The bell rings. Nissen rushes out. He leads with his left. Defends his ground. The men are finding their rhythm, testing each other out. Calming their nerves. The Scot is the first to settle; he takes possession of the ring and he's well ahead by the end of the round.

Henry's parents are at home. They cannot bear to watch the fight live. They have never attended a bout. Since the day they discovered the twins had taken up boxing they'd been at them to give up. They cannot bear the thought of them getting hurt, but on
fight nights Henry's mother is hardened, made of sterner stuff. She watches his contests when they are televised, and listens to the radio when they are not.

Tonight she sits by the bakelite wireless. She rides her son's punches, and winces at each blow. She clenches her fists and mouths words of support. Henry's father paces about in the passage. He prowls in and out of rooms. He moves between front door and kitchen, steps into the backyard and stands by the fence. He lights yet another cigarette. He returns to the living room after each round for a progress report.

In the second round Nissen pummels the Scot in the midriff. He hustles and dances, then jolts McCluskey's jaw with a sharp right cross. The Scot is hurled against the ropes. He buckles at the knees, and slides down for the count.

Nissen is in the neutral corner, jogging, body upright, gloves poised, surprised by the ease with which the Scot went down. He wants to get back into the action. He is anxious to maintain the momentum.

The Scot struggles to his feet. He is not done. He hangs on in the clinches and makes it to the bell. He slumps back into his stool, but he charges out for the third with renewed resolve.

Nissen withstands the onslaught and charges back. He is all over McCluskey, with alternating blows to his stomach and head. Henry is crowding, chopping and charging, boring in. Ringside spectators see the terror in the Scot's eyes, his moment of doubt. He glances frantically towards his corner. He appears frail against his smaller foe.

McCluskey endures the fourth, but in the fifth Nissen hits him with a savage right to the jaw. McCluskey's arms are flung open. His chest is fully exposed. An instant later he is hurtling backwards. For a millisecond his entire body appears to freeze mid-air. His heels are above the canvas. His left arm is high, as if suspended in the very instant he had tried to fend off the blow. Nissen is on his feet. His left foot is firmly planted, and his right leg bent at the knee, heel lifted, toes tensed, braced to propel himself back at the Scot.

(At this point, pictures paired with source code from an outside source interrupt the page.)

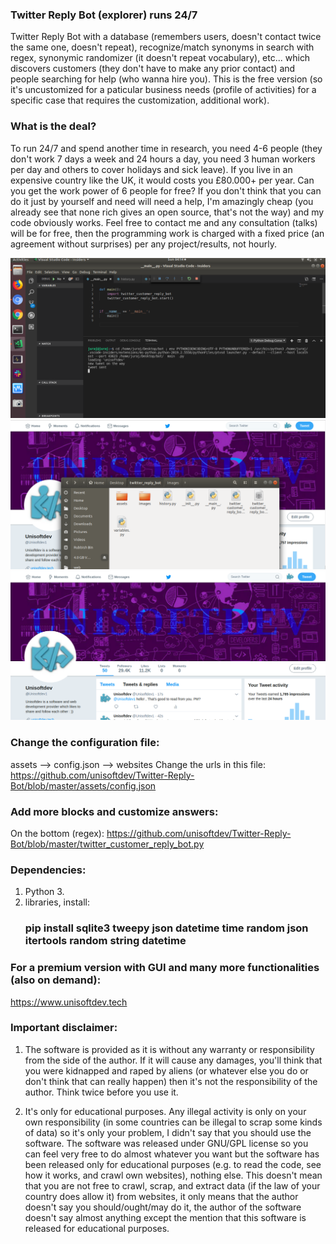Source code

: ### Twitter Reply Bot (explorer) runs 24/7
Twitter Reply Bot with a database (remembers users, doesn't contact twice the same one, doesn't repeat), recognize/match synonyms in search with regex, synonymic randomizer (it doesn't repeat vocabulary), etc... which discovers customers (they don't have to make any prior contact) and people searching for help (who wanna hire you). This is the free version (so it's uncustomized for a paticular business needs (profile of activities) for a specific case that requires the customization, additional work).

### What is the deal?
To run 24/7 and spend another time in research, you need 4-6 people (they don't work 7 days a week and 24 hours a day, you need 3 human workers per day and others to cover holidays and sick leave). If you live in an expensive country like the UK, it would costs you £80.000+ per year. Can you get the work power of 6 people for free? If you don't think that you can do it just by yourself and need will need a help, I'm amazingly cheap (you already see that none rich gives an open source, that's not the way) and my code obviously works. Feel free to contact me and any consultation (talks) will be for free, then the programming work is charged with a fixed price (an agreement without surprises) per any project/results, not hourly.

![alt text](https://github.com/unisoftdev/Twitter-Reply-Bot/blob/master/images/visual_studio.png)
![alt text](https://github.com/unisoftdev/Twitter-Reply-Bot/blob/master/images/twitter.png)
![alt text](https://github.com/unisoftdev/Twitter-Reply-Bot/blob/master/images/tweet.png)

### Change the configuration file:
 assets --> config.json --> websites
 Change the urls in this file: https://github.com/unisoftdev/Twitter-Reply-Bot/blob/master/assets/config.json

### Add more blocks and customize answers:
On the bottom (regex): https://github.com/unisoftdev/Twitter-Reply-Bot/blob/master/twitter_customer_reply_bot.py


### Dependencies: 
1. Python 3.
3. libraries, install: 
    ### pip install sqlite3 tweepy json datetime time random json itertools random string datetime


### For a premium version with GUI and many more functionalities (also on demand):
https://www.unisoftdev.tech

### Important disclaimer:
1. The software is provided as it is without any warranty or responsibility from the side of the author. If it will cause any damages, you'll think that you were kidnapped and raped by aliens (or whatever else you do or don't think that can really happen) then it's not the responsibility of the author. Think twice before you use it.

 2. It's only for educational purposes. Any illegal activity is only on your own responsibility (in some countries can be illegal to scrap some kinds of data) so it's only your problem, I didn't say that you should use the software. The software was released under GNU/GPL license so you can feel very free to do almost whatever you want but the software has been released only for educational purposes (e.g. to read the code, see how it works, and crawl own websites), nothing else. This doesn't mean that you are not free to crawl, scrap, and extract data (if the law of your country does allow it) from websites, it only means that the author doesn't say you should/ought/may do it, the author of the software doesn't say almost anything except the mention that this software is released for educational purposes.
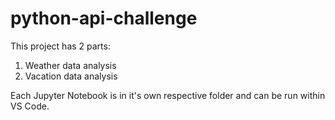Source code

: # python-api-challenge

This project has 2 parts:
1. Weather data analysis
2. Vacation data analysis

Each Jupyter Notebook is in it's own respective folder and can be run within VS Code.
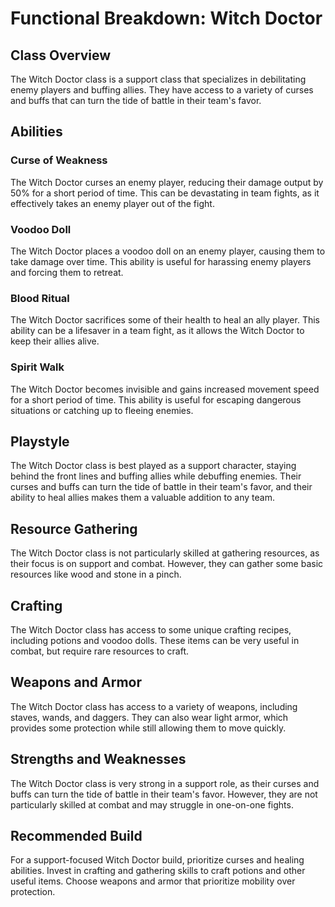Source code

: # Functional Breakdown: Witch Doctor

## Class Overview

The Witch Doctor class is a support class that specializes in debilitating enemy players and buffing allies. They have access to a variety of curses and buffs that can turn the tide of battle in their team's favor.

## Abilities

### Curse of Weakness

The Witch Doctor curses an enemy player, reducing their damage output by 50% for a short period of time. This can be devastating in team fights, as it effectively takes an enemy player out of the fight.

### Voodoo Doll

The Witch Doctor places a voodoo doll on an enemy player, causing them to take damage over time. This ability is useful for harassing enemy players and forcing them to retreat.

### Blood Ritual

The Witch Doctor sacrifices some of their health to heal an ally player. This ability can be a lifesaver in a team fight, as it allows the Witch Doctor to keep their allies alive.

### Spirit Walk

The Witch Doctor becomes invisible and gains increased movement speed for a short period of time. This ability is useful for escaping dangerous situations or catching up to fleeing enemies.

## Playstyle

The Witch Doctor class is best played as a support character, staying behind the front lines and buffing allies while debuffing enemies. Their curses and buffs can turn the tide of battle in their team's favor, and their ability to heal allies makes them a valuable addition to any team.

## Resource Gathering

The Witch Doctor class is not particularly skilled at gathering resources, as their focus is on support and combat. However, they can gather some basic resources like wood and stone in a pinch.

## Crafting

The Witch Doctor class has access to some unique crafting recipes, including potions and voodoo dolls. These items can be very useful in combat, but require rare resources to craft.

## Weapons and Armor

The Witch Doctor class has access to a variety of weapons, including staves, wands, and daggers. They can also wear light armor, which provides some protection while still allowing them to move quickly.

## Strengths and Weaknesses

The Witch Doctor class is very strong in a support role, as their curses and buffs can turn the tide of battle in their team's favor. However, they are not particularly skilled at combat and may struggle in one-on-one fights.

## Recommended Build

For a support-focused Witch Doctor build, prioritize curses and healing abilities. Invest in crafting and gathering skills to craft potions and other useful items. Choose weapons and armor that prioritize mobility over protection.
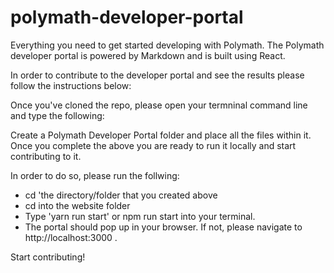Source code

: # polymath-developer-portal
Everything you need to get started developing with Polymath. The Polymath developer portal is powered by Markdown and is built using React.

In order to contribute to the developer portal and see the results please follow the instructions below:

Once you've cloned the repo, please open your termninal command line and type the following:

Create a Polymath Developer Portal folder and place all the files within it. Once you complete the above you are ready to run it locally and start contributing to it. 

In order to do so, please run the follwing:

- cd 'the directory/folder that you created above
- cd into the website folder
- Type 'yarn run start' or npm run start into your terminal.
- The portal should pop up in your browser. If not, please navigate to http://localhost:3000 .

Start contributing!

The image will be published the following day, embodying the brute poetry of the sport. Fans will cut out the photo and stick it on their walls. They will marvel at the image of the Scot hurtling backwards, in free fall, his body spread-eagled mid-flight. It will be framed and hung in all the houses Peter Read will own long after he has retired. It will be displayed at boxers' gatherings with Nissen's signature scrawled below, and auctioned for charity; and it will be laminated by Henry, a reminder of his finest hour.

The Scot hits the canvas. The referee bends down to begin the count. His arms are raised. His right hand is open while the left is bearing down. He is a showman in his short-sleeved white shirt, black bowtie, black trousers and polished black shoes. This is his moment centre stage. He bends further forward. He spreads his arms. Exaggerates the drama, and whips his hand lower with each stroke.

But McCluskey is not done yet.

He is moving, rolling to the right, gasping for breath. He
hauls himself onto his right elbow and onto his knees. Swaying, steadying. He presses a hand on the canvas, and with one final exertion he is back on his feet. He wavers. Then straightens himself out. Holds his fists close to his eyes, gloves touching, elbows locked in: a shield.

McCluskey hangs on and is saved by the bell. In his one minute on the stool he musters the strength to tame his stagger to a stride that takes him back for the sixth. He pulls out his final card—a battery of punches to Henry's scarred brows, his weak point, and opens up a nasty gash.

Nissen is bloodied, his momentum derailed. He is tiring. Peter is anxious, baying instructions. He is pacing below the ring, back and forth. Willing his man on. He knows how abruptly things can turn.